三川というのは矢作川、菅生川(男川、乙川)、豊川のことで、この三川が三河の語源と言われています。
三河と聞くと、家康と三河武士団が想起されます。三河武士には耐え忍ぶ武士、主君家康の為には命を惜しまぬ武士という印象があります。
そのせいか映画などでは山に囲まれたやせた畑で、人質に取られた主君家康の帰りを待ちながら三河武士が耕している光景がよく映りますが、現実の三河は違います。
江戸時代のお座敷小唄に「五万石でも岡崎様は、お城下まで舟が着く」と歌われたように三川を使った舟運の発達した土地でした。また東西の交通を結ぶ流通拠点でもあり今川と織田は三河のゆたかな経済力を狙っていました。
この三河を根拠地としたのが松平家です。土着を始めて約3世紀、9代目が家康でした。
そのため松平家の譜代は深い地縁、血縁で結ばれておりました。他国に比べ、三河武士団の団結は堅固でこれが徳川の強みになっています。家康もその強みをいかすため、忠誠をつくす家臣に情愛を注ぎ育て上げていきました。
信玄に敗れた三方ヶ原の戦いでは家康を落ちのびさせるため家臣たちが次々に敵中に身を投じ、討ち取られた家臣たちは、皆、武田方に向かって倒れていたと三河武士団の勇名を天下に広めることになります。
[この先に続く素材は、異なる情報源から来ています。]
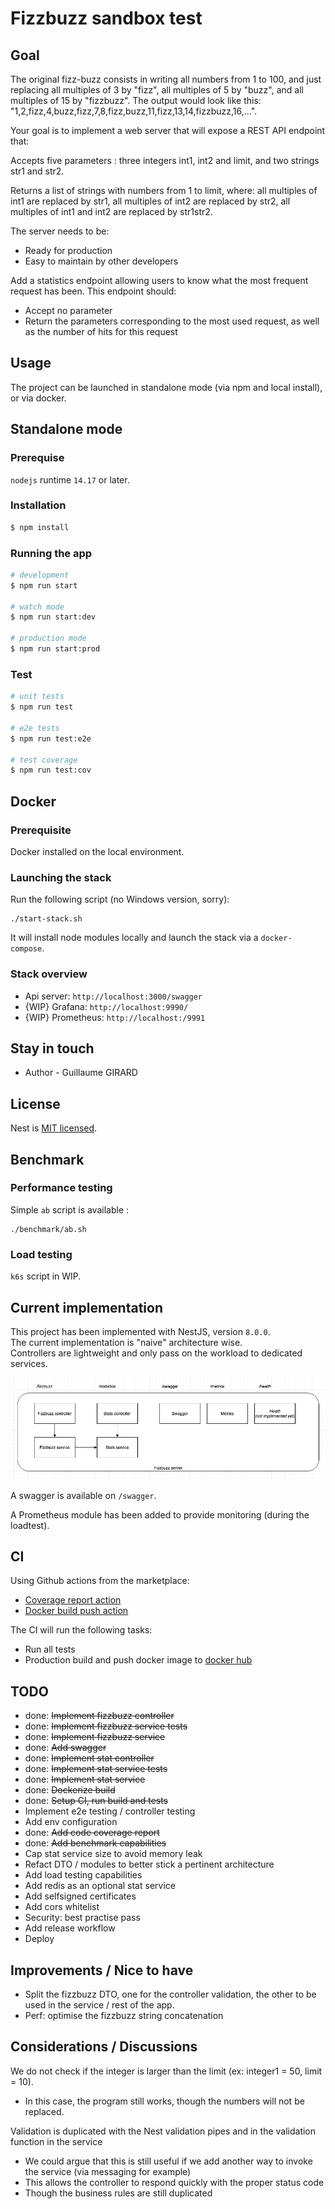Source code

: # Fizzbuzz sandbox test
## Goal

The original fizz-buzz consists in writing all numbers from 1 to 100, and just replacing all multiples of 3 by "fizz", all multiples of 5 by "buzz", and all multiples of 15 by "fizzbuzz". The output would look like this: "1,2,fizz,4,buzz,fizz,7,8,fizz,buzz,11,fizz,13,14,fizzbuzz,16,...".

Your goal is to implement a web server that will expose a REST API endpoint that:

Accepts five parameters : three integers int1, int2 and limit, and two strings str1 and str2.

Returns a list of strings with numbers from 1 to limit, where: all multiples of int1 are replaced by str1, all multiples of int2 are replaced by str2, all multiples of int1 and int2 are replaced by str1str2.

The server needs to be:

 - Ready for production
 - Easy to maintain by other developers 

Add a statistics endpoint allowing users to know what the most frequent request has been.
This endpoint should:

- Accept no parameter
- Return the parameters corresponding to the most used request, as well as the number of hits for this request

## Usage

The project can be launched in standalone mode (via npm and local install), or via docker.

## Standalone mode

### Prerequise

`nodejs` runtime `14.17` or later.

### Installation

```bash
$ npm install
```

### Running the app

```bash
# development
$ npm run start

# watch mode
$ npm run start:dev

# production mode
$ npm run start:prod
```

### Test

```bash
# unit tests
$ npm run test

# e2e tests
$ npm run test:e2e

# test coverage
$ npm run test:cov
```

## Docker

### Prerequisite

Docker installed on the local environment.

### Launching the stack
Run the following script (no Windows version, sorry):
```shell
./start-stack.sh
```
It will install node modules locally and launch the stack via a `docker-compose`.

### Stack overview
- Api server: `http://localhost:3000/swagger`
- {WIP} Grafana: `http://localhost:9990/`
- {WIP} Prometheus: `http://localhost:/9991`

## Stay in touch

- Author - Guillaume GIRARD

## License

Nest is [MIT licensed](LICENSE).

## Benchmark

### Performance testing
Simple `ab` script is available :
```shell
./benchmark/ab.sh
```

### Load testing
`k6s` script in WIP.

## Current implementation

This project has been implemented with NestJS, version `8.0.0`.\
The current implementation is "naive" architecture wise.\
Controllers are lightweight and only pass on the workload to dedicated services.

![](documentation/assets/overview.png)

A swagger is available on `/swagger`.

A Prometheus module has been added to provide monitoring (during the loadtest). 

## CI
Using Github actions from the marketplace:
- [Coverage report action](https://github.com/ArtiomTr/jest-coverage-report-action)
- [Docker build push action](https://github.com/docker/build-push-action)

The CI will run the following tasks:
- Run all tests
- Production build and push docker image to [docker hub](https://hub.docker.com/repository/docker/scougirou/fizzbuzz)


## TODO
- done: ~~Implement fizzbuzz controller~~
- done: ~~Implement fizzbuzz service tests~~
- done: ~~Implement fizzbuzz service~~
- done: ~~Add swagger~~
- done: ~~Implement stat controller~~
- done: ~~Implement stat service tests~~
- done: ~~Implement stat service~~
- done: ~~Dockerize build~~
- done: ~~Setup CI, run build and tests~~
- Implement e2e testing / controller testing
- Add env configuration
- done: ~~Add code coverage report~~
- done: ~~Add benchmark capabilities~~
- Cap stat service size to avoid memory leak
- Refact DTO / modules to better stick a pertinent architecture
- Add load testing capabilities
- Add redis as an optional stat service
- Add selfsigned certificates
- Add cors whitelist
- Security: best practise pass
- Add release workflow
- Deploy

## Improvements / Nice to have
- Split the fizzbuzz DTO, one for the controller validation, the other to be used in the service / rest of the app.
- Perf: optimise the fizzbuzz string concatenation

## Considerations / Discussions

We do not check if the integer is larger than the limit (ex: integer1 = 50, limit = 10).
  - In this case, the program still works, though the numbers will not be replaced. 

Validation is duplicated with the Nest validation pipes and in the validation function in the service
  - We could argue that this is still useful if we add another way to invoke the service (via messaging for example)
  - This allows the controller to respond quickly with the proper status code
  - Though the business rules are still duplicated

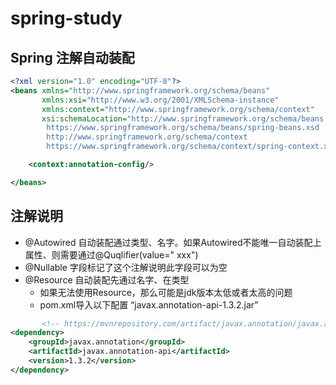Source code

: # spring-study

## Spring 注解自动装配

```xml
<?xml version="1.0" encoding="UTF-8"?>
<beans xmlns="http://www.springframework.org/schema/beans"
       xmlns:xsi="http://www.w3.org/2001/XMLSchema-instance"
       xmlns:context="http://www.springframework.org/schema/context"
       xsi:schemaLocation="http://www.springframework.org/schema/beans
        https://www.springframework.org/schema/beans/spring-beans.xsd
        http://www.springframework.org/schema/context
        https://www.springframework.org/schema/context/spring-context.xsd">

    <context:annotation-config/>

</beans>
```

## 注解说明

- @Autowired 自动装配通过类型、名字。如果Autowired不能唯一自动装配上属性、则需要通过@Quqlifier(value="
  xxx")
- @Nullable 字段标记了这个注解说明此字段可以为空
- @Resource 自动装配先通过名字、在类型
    - 如果无法使用Resource，那么可能是jdk版本太低或者太高的问题
    - pom.xml导入以下配置 “javax.annotation-api-1.3.2.jar”

```xml
       <!-- https://mvnrepository.com/artifact/javax.annotation/javax.annotation-api -->
<dependency>
    <groupId>javax.annotation</groupId>
    <artifactId>javax.annotation-api</artifactId>
    <version>1.3.2</version>
</dependency>
```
浅井・朝倉と戦った姉川の戦いでは13段で備えていた織田軍が浅井勢に11段目まで破られ、あわや総崩れになるところを朝倉と戦っていた家康が、旗本の榊原康政に横槍を入れ、三河武士のふんばりで朝倉勢の進撃をくい止め、勝利へと転換しました。
戦の実績から家康に三河武士団ありと喧伝され、やがて家康は「街道一の弓取り」と呼ばれるようになります。
武士にとって家康についていけば道が開けると言う安心感となっていきます。つまり家康というブランドへの信頼感です。家康自身も「武士の棟梁」として武士たちの権益を保証する立場を演出していきます。これが天下取りへの大きな布石になっていきます。
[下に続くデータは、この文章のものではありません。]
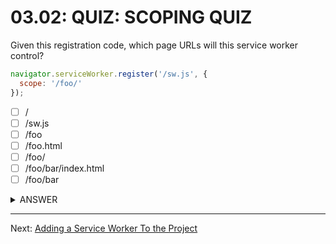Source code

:# 03.02: QUIZ: SCOPING QUIZ
Given this registration code, which page URLs will this service worker control?

```js
navigator.serviceWorker.register('/sw.js', {
  scope: '/foo/'
});
```

  - [ ] /
  - [ ] /sw.js
  - [ ] /foo
  - [ ] /foo.html
  - [ ] /foo/
  - [ ] /foo/bar/index.html
  - [ ] /foo/bar

<details>
  <summary>ANSWER</summary>
  <ul>
    <li>/foo/</li>
    <li>/foo/bar/index.html</li>
    <li>/foo/bar</li>
  </ul>
  <p>
    The Service Worker will control any page URL that begins with the scope. Remember, the trailing slash is important!
  </p>
</details>

- - -

Next: [Adding a Service Worker To the Project](./03-adding-service-worker.md)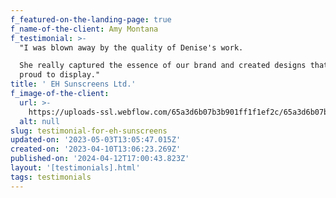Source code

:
 ```yaml
---
f_featured-on-the-landing-page: true
f_name-of-the-client: Amy Montana
f_testimonial: >-
  "I was blown away by the quality of Denise's work.

  She really captured the essence of our brand and created designs that we're
  proud to display."
title: ' EH Sunscreens Ltd.'
f_image-of-the-client:
  url: >-
    https://uploads-ssl.webflow.com/65a3d6b07b3b901ff1f1ef2c/65a3d6b07b3b901ff1f1ef78_client-02.jpg
  alt: null
slug: testimonial-for-eh-sunscreens
updated-on: '2023-05-03T13:05:47.015Z'
created-on: '2023-04-10T13:06:23.269Z'
published-on: '2024-04-12T17:00:43.823Z'
layout: '[testimonials].html'
tags: testimonials
---
```




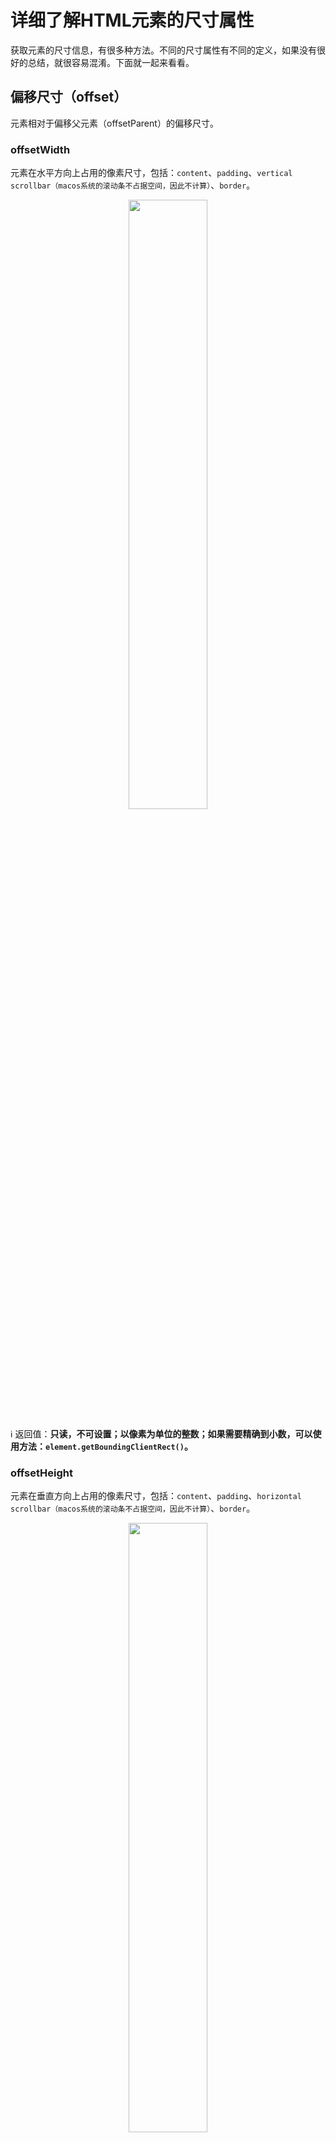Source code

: # 详细了解HTML元素的尺寸属性

获取元素的尺寸信息，有很多种方法。不同的尺寸属性有不同的定义，如果没有很好的总结，就很容易混淆。下面就一起来看看。

## 偏移尺寸（offset）

元素相对于偏移父元素（offsetParent）的偏移尺寸。

### offsetWidth

元素在水平方向上占用的像素尺寸，包括：`content`、`padding`、`vertical scrollbar（macos系统的滚动条不占据空间，因此不计算）`、`border`。

<p align="center"><img src="./1.png" width="50%"></p>

ℹ️ 返回值：**只读，不可设置；以像素为单位的整数；如果需要精确到小数，可以使用方法：`element.getBoundingClientRect()`。**

### offsetHeight

元素在垂直方向上占用的像素尺寸，包括：`content`、`padding`、`horizontal scrollbar（macos系统的滚动条不占据空间，因此不计算）`、`border`。

<p align="center"><img src="./1.png" width="50%"></p>

ℹ️ 返回值：**只读，不可设置；以像素为单位的整数；如果需要精确到小数，可以使用方法：`element.getBoundingClientRect()`。**

### offsetParent

`offsetLeft`和`offsetRight`属性的返回值，表示`元素`与`该元素的offsetParent`之间的偏移距离，因此确定offsetParent很重要。

元素的offsetParent确定步骤 —— 按照包含的层级关系，从近到远依次判断该元素的父元素：
1. 是否为定位（position不是static）元素；如果是，则返回该元素。
2. 是否为`<table>`、`<th>`、`<td>`元素；如果是，则返回该元素。
3. 是否为`<body>`元素；如果是，则返回该元素。

offsetParent为null的情况：

- 如果该元素或者其父元素的样式属性`display`设置为`none`。
- 如果该元素的样式属性`position`设置为`fixed`（Firefox返回`<body>`）。
- 该元素为`<body>`或`<html>`。

### offsetLeft

定义：元素左边框外侧距离该元素offsetParent左边框内侧的像素数。

<p align="center"><img src="./2.png" width="50%"></p>

ℹ️ 返回值：**只读，不可设置；以像素为单位的整数；如果需要精确到小数，可以使用方法：`element.getBoundingClientRect()`。**

### offsetTop

定义：元素上边框外侧距离该元素offsetParent上边框内侧的像素数。

<p align="center"><img src="./2.png" width="50%"></p>

ℹ️ 返回值：**只读，不可设置；以像素为单位的整数；如果需要精确到小数，可以使用方法：`element.getBoundingClientRect()`。**

## 客户端尺寸

### clientWidth

元素内部的宽度，包括：`content`、`padding`。

<p align="center"><img src="./3.png" width="50%"></p>

❗对于inline元素，clientWidth返回0。

ℹ️ 返回值：**只读，不可设置；以像素为单位的整数；如果需要精确到小数，可以使用方法：`element.getBoundingClientRect()`。**

### clientHeight

元素内部的高度，包括：`content`、`padding`。

<p align="center"><img src="./3.png" width="50%"></p>

❗对于inline元素，clientHeight返回0。

ℹ️ 返回值：**只读，不可设置；以像素为单位的整数；如果需要精确到小数，可以使用方法：`element.getBoundingClientRect()`。**

## 滚动尺寸

### 滚动产生的原理

当元素无法全部在容器元素中显示时，就会产生滚动条；通过水平或者垂直滚动条的滑动，把需要显示的内容展示到容器元素的视口。

对于Windows操作系统而言，滚动条是占据一定尺寸的；从里到外的尺寸属性：`content`、`padding`、`scroll`、`border`、`margin`。

<p align="center"><img src="./7.png" width="50%"></p>

当发生滚动时，`content` + `padding` 是滚动区域，`scroll` + `border` + `margin` 是固定区域。

<p align="center"><img src="./9.gif" width="80%"></p>

> 通过上图可以看出：发生滚动的区域为`content` + `padding`。

### 滚动的兼容问题

通过下图，可以看出：当发生滚动时，content区域的文字可以溢出到padding区域。

<p align="center"><img src="./10.png" width="80%"></p>

通过下图，可以看出：在Safari浏览器中，元素的margin-right与容器元素的padding-right都未表现，与Chrome浏览器的表现不同。

<p align="center"><img src="./11.png" width="80%"></p>

通过上面两个例子，可以看出：元素的padding、容器元素的padding&margin，都有浏览器的兼容问题。

通过取消设置元素与容器元素的`padding`、`border`、`margin`，以`content`为滚动元素和容器元素：

```html
<style>
.scroll {
	/* ...scroll style... */
}

.scroll-wrap {
	overflow: auto;
	width: 100%;
	height: 100%;
}

.scroll-inner {
	overflow: hidden;
	width: max-content;
	width: intrinsic;           /* Safari/WebKit uses a non-standard name */
	width: -moz-max-content;    /* Firefox/Gecko */
	width: -webkit-max-content; /* Chrome */
	width: max-content;
}

.scroll-content {
	/* ...content style... */
}
</style>

<div class="scroll">
	<div class="scroll-wrap">
		<div class="scroll-inner">
			<div class="scroll-content"></div>
		</div>
	</div>
</div>
```

[通过demo可以看出，scroll的padding、border，scroll-content的padding、border、margin都没有相互影响](https://codepen.io/chinatjc/pen/qBKewZj)

### scrollWidth

容器元素在不使用水平滚动条时，可以全部展示内部元素的最小宽度，包括：`content`、`padding`。

<p align="center"><img src="./5.png" width="50%"></p>

ℹ️ 返回值：**只读，不可设置；以像素为单位的整数；如果需要精确到小数，可以使用方法：`element.getBoundingClientRect()`。**

### scrollHeight

容器元素在不使用垂直滚动条时，可以全部展示内部元素的最小高度，包括：`content`、`padding`。

<p align="center"><img src="./6.png" width="80%"></p>

ℹ️ 返回值：**只读，不可设置；以像素为单位的整数；如果需要精确到小数，可以使用方法：`element.getBoundingClientRect()`。**

### scrollTop

获取该属性时，返回：容器元素在垂直方向滚动的像素数。

设置该属性时：设定容器元素在垂直方向滚动的像素数。

❗垂直方向设置滚动像素数的范围：[0, scrollHeight - clientHeight]；
- 小于0时，`scrollTop`被设置为0。
- 大于`scrollHeight - clientHeight`时，`scrollTop`被设置为`scrollHeight - clientHeight`。

<p align="center"><img src="./8.png" width="60%"></p>

ℹ️ 返回值：**只读，不可设置；以像素为单位的整数；如果需要精确到小数，可以使用方法：`element.getBoundingClientRect()`。**

### scrollLeft

获取该属性时，返回：容器元素在水平方向滚动的像素数。

设置该属性时：设定容器元素在水平方向滚动的像素数。

❗水平方向设置滚动像素数的范围：[0, scrollWidth - clientWidth]；
- 小于0时，`scrollLeft`被设置为0。
- 大于`scrollWidth - clientWidth`时，`scrollTop`被设置为`scrollWidth - clientWidth`。

<p align="center"><img src="./8.png" width="60%"></p>

ℹ️ 返回值：**只读，不可设置；以像素为单位的整数；如果需要精确到小数，可以使用方法：`element.getBoundingClientRect()`。**

## 确定元素尺寸 -- getBoundingClientRect()方法

上面介绍的这些属性： `offsetWidth`、`offsetHeight`、`offsetLeft`、`offsetTop`、`clientWidth`、`clientHeight`、`scrollTop`、`scrollLeft`、`scrollWidth`、`scrollHeight`。返回值都是整数，与真实的数据相比，存在精度上的缺陷。

为此，浏览器在每个元素上提供了`getBoundingClientRect()`方法。

返回 DOMRect 对象，包含8个属性，每个属性值都可以是小数：
- width，其值等于 content + padding + borderWidth 的像素数
- height，其值等于 content + padding + borderWidth 的像素数
- x / left，元素左外侧距离**视口左内侧**的像素数
- y / top，元素上外侧距离**视口上内侧**的像素数
- right，元素右外侧距离**视口左内侧**的像素数
- bottom，元素下外侧距离**视口上内侧**的像素数

<p align="center"><img src="./4.png" width="80%"></p>

## 总结

元素的尺寸，平时使用的频率比较低。但用到时，面对众多的属性，确实容易让人混淆。通过上面简练的示意图，可以快速分辨各个属性的本质区别。希望对大家有帮助。

对于元素尺寸数据而言，建议使用`getBoundingClientRect()`方法，避免因整数的四舍五入而导致的精度问题。其他特定的需求，可以使用特定的属性。

❗所有这些尺寸属性都是只读的，每次访问都会重新计算。因此，应该尽量减少查询它们的次数。比如把查询的值保存在某个变量中，就可以避免影响性能。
家康自身が我に三河武士ありと大いにプロモーションしていた逸話が残っています。
「東照宮御實紀」によると関白秀吉がある時、宇喜田など諸大名を集めて、自分が所持する宝物などを自慢して、「さて、家康殿はどのようなお宝をお持ちですかな」と家康に尋ねたことがあります。
すると家康は「ご存知のように、それがしは三河の片田舎の生まれですので、何も珍しいものは持っておりません。ただ、それがしのためには、火の中、水の中へ飛び入り、命を惜しまない武士を五百騎ほど配下にしております。これこそ、この家康にとって、第一の宝物と思っております」と答えています。
秀吉は赤面して、「そのような宝を自分も欲しいものだ」と語ったと記録されています。